Çarşamba, Haziran 21, 2006

Elektrik Kesintileriyle İlgili Bir Uyarı

Bilgisayarlar artık hayatımızın vazgeçilmez bir parçası, cep telefonları gibi. Onlardan önce nasıl yaşıyorduk, nasıl böyle bizi ele geçirdiler?

Bu sabah işe geldiğimde iki bilgisayarımdan birinin -ana bilgisayarımın- her zamankinin aksine açılmadığını gördüm. Teknik bölüme haber verdim, sıradan bir teknik problem diye düşünürken acı haberi aldım. Hard disk yanmış. Bilgisayarım kapalı olmasına rağmen akşam ki elektrik kesintisinde gerilime maruz kalıp yanmış. Odada ki garip yanık kokusu da böylece anlaşılmış oldu.

İlk müdahalede bilgisayarımdaki hiç bir şeyin kurtarılmadığını öğrendik. Ancak daha donanımlı bir birimde tekrar denenecek.

6 yıldır yaptığım tüm işler, raporlarım, dosyalarım, takip ettiklerim, hazırladıklarım, arşivim, yedeklediğim dosyalar. Her şey ama herşey artık yok. Yani artık hiç bir şeyim yok. Kabus gibi.

Bunları neden anlattım?

Elektrik gidip gelmelerinin çok da önemli problemlere yol açmayacağını düşünürdüm. -Ev yaşantınızda kesintilerde elektronik aletlerin fişini çekin uyarılarını duymuşsunuzdur-

Yani aygıtın kapalı olması bi işe yaramıyor. Çünkü elektrik geldiğinde stand by konumuna geçtiği için, derin darbeye maruz kalabiliyor.

Başınıza hiç bir zaman böyle şeyler gelmemesi dileğiyle

Salı, Haziran 20, 2006

Ben o taşlardan hiç düşmedim

Sular tehlikeli. Kaygan zeminde yürürken kayıp düşmek an meselesi.

Çocukken –ki bazen hala yaparım- kaldırım kenarlarında iki yanı boş sadece bir ayak genişliğindeki taşların üzerinde yürürdük. Bazen koşardık. Sağa sola sendeleyip hep orta denge noktasında kalıp düşmemeyi başarırdık. O günlerin alışkanlığı olsa gerek, düz yolda da tek sıra taşın üzerindeymişcesine yürüdüğümden çocukken az uğraşmadılar benimle :)))))

Büyüdük. Artık kaldırım taşları yerine gerçeklerin, bazen de hayallerimizin, umutlarımızın üzerinde yürüyoruz.

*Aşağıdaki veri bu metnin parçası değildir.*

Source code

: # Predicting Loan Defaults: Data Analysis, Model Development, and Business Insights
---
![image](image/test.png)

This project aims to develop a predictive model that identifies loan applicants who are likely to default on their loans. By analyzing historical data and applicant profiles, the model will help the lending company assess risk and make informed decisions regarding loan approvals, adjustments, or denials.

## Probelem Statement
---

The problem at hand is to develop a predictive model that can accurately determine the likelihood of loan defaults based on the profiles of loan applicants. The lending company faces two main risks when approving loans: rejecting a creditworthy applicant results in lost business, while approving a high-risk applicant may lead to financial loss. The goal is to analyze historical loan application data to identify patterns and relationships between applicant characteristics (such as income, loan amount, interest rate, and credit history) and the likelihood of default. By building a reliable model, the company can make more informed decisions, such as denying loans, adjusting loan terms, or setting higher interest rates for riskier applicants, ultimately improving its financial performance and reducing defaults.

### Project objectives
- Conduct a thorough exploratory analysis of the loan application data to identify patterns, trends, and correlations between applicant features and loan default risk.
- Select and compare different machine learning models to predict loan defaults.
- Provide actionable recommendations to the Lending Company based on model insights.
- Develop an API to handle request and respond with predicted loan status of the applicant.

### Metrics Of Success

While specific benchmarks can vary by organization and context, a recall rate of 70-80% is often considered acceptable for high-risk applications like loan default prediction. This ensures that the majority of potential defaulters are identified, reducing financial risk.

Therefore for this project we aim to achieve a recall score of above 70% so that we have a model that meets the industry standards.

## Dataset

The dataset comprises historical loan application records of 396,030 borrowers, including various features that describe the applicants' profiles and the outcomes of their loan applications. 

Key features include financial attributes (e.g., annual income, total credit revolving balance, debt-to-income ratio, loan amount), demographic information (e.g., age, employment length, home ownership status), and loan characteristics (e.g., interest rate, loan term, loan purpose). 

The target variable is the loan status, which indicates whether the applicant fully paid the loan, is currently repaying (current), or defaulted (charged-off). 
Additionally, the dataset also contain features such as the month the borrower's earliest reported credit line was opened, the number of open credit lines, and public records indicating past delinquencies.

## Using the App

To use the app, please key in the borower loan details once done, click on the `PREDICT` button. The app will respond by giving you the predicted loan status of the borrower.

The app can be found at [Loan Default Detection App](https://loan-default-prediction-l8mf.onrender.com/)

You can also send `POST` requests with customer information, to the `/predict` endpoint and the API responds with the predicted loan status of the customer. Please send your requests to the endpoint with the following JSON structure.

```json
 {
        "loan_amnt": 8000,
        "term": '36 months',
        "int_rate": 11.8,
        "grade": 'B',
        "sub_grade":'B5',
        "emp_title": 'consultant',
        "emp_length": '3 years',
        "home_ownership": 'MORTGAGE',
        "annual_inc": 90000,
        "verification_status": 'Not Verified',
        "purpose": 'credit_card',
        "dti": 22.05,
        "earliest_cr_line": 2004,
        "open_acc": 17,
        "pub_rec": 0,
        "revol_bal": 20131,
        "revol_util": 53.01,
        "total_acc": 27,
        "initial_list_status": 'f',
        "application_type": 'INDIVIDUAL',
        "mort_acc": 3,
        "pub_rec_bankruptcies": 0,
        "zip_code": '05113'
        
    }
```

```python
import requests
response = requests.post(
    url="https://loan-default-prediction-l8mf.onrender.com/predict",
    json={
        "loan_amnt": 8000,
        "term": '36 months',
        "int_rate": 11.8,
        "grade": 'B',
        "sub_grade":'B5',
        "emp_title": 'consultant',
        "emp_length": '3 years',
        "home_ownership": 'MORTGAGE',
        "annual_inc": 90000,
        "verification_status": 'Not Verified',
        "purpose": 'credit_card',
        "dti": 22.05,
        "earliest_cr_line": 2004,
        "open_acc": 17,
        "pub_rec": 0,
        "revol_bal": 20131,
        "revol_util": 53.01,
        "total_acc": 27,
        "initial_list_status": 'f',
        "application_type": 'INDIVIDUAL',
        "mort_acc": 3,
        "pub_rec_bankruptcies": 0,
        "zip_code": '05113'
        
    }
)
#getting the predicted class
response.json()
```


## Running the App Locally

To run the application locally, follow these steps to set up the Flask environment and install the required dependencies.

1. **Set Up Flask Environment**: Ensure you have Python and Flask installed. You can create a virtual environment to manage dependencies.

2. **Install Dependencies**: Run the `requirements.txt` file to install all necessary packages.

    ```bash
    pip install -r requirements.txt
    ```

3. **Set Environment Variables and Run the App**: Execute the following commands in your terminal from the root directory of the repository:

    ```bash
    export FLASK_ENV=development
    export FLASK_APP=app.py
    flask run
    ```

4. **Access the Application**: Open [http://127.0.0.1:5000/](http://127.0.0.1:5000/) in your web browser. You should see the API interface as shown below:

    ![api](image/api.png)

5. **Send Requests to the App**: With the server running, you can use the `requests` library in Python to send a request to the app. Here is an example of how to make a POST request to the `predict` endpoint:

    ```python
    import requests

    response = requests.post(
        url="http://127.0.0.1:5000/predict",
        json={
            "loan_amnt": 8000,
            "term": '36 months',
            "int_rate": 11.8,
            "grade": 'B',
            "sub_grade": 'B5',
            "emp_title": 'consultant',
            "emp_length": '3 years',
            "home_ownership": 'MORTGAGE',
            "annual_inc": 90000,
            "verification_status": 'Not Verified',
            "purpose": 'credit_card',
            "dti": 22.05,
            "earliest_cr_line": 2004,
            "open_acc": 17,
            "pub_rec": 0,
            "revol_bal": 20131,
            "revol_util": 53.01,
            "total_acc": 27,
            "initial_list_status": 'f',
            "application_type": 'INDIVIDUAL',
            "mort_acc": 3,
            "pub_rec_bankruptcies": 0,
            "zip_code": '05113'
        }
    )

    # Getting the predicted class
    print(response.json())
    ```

Kimi zaman esen rüzgar, yaramaz bir çocuğun gelip bizi itmesi; dengemizi bozup yalpalamamıza, düşme tehlikesi geçirmemize neden olsa da geçmiş tecrübelerimizle toparlayıp yeniden düzeltiyoruz bedenimizi.

Çocukken o kadar çok şeyi öğrenmişiz ki aslında farkında olmadan. Oyunlarımızda, arkadaşlıklarımızda, kavgalarımızda, aşklarımızda o günkü halimizle algılayamayacağımız ama bugünümüzde farkettiğim o kadar çok gerçek varmış ki.

Ben o kaldırım taşlarından hiç düşmedim.

Yaz Şarkıları Geldi

Yazla birlikte yeni albümler de birer birer çıkmaya başladı. Dinlediklerim, keyif aldıklarım ve beni gülümsetenleri sayıyim.

Kenan Doğulu’nun Festival albümünden “Baş Harfi Ben”. Özellikle giriş müziğine bayıldığım şarkı; alıştığımız her şeyi açık açık söyleyen hiç bir anlamı olmayan sıradan sözler yerine eski şarkılarda olduğu gibi gizliden gizliye aşkını itiraf eden; ilkokul yıllarındaki hatıra defterlerimizde kalan akrostişler gibi “ilk harflerine baksana” diyen

“Adı lazım değil, baş harfi ben”

“Birden bire hayatının tümü oldun
Gecelerine gün gibi doğdun
Gidersen biri kırılır çok
Adı lazım değil, baş harfi ben”

Sesine ve yorumuna bayıldığım Işın Karaca’da “Mandalinalar Tezgahta” derken sözlerine anlam yükleyemesem de; şarkılarının keyif verdiğini söyleyebilirim.

Biliyorum Serdar Ortaç’ta albüm çıkarttı. Ama onla nedense yıldızım hiç barışmadı hiç bir şarkısını sevemedim şimdiye kadar. O nedenle de benim listemde yok.

Hiç tarzım olmasa da Ebru Yaşar’ın tesadüfen dinlediğim şarkısının sözleri ise güldürüyor beni.

“Ben senin olmadığın her yerde canım, yeşillenirim
Yeter ki düş yakamdan, kutupta bile güneşlenirim.”

Bir de geçen sabah işe gitmek üzere hazırlanırken sanırım Dream Tv’de farklı bir müzik duydum, oturup sonuna kadar dinledim. Türk müydü yabancı mı, ezgiler bir yandan türk diğer yandan avrupaiydi. Müziğin sonunda Behzat Gerçeker “Düşler” yazdı ekranda. İlk fırsatta yakından ilgileneceğim.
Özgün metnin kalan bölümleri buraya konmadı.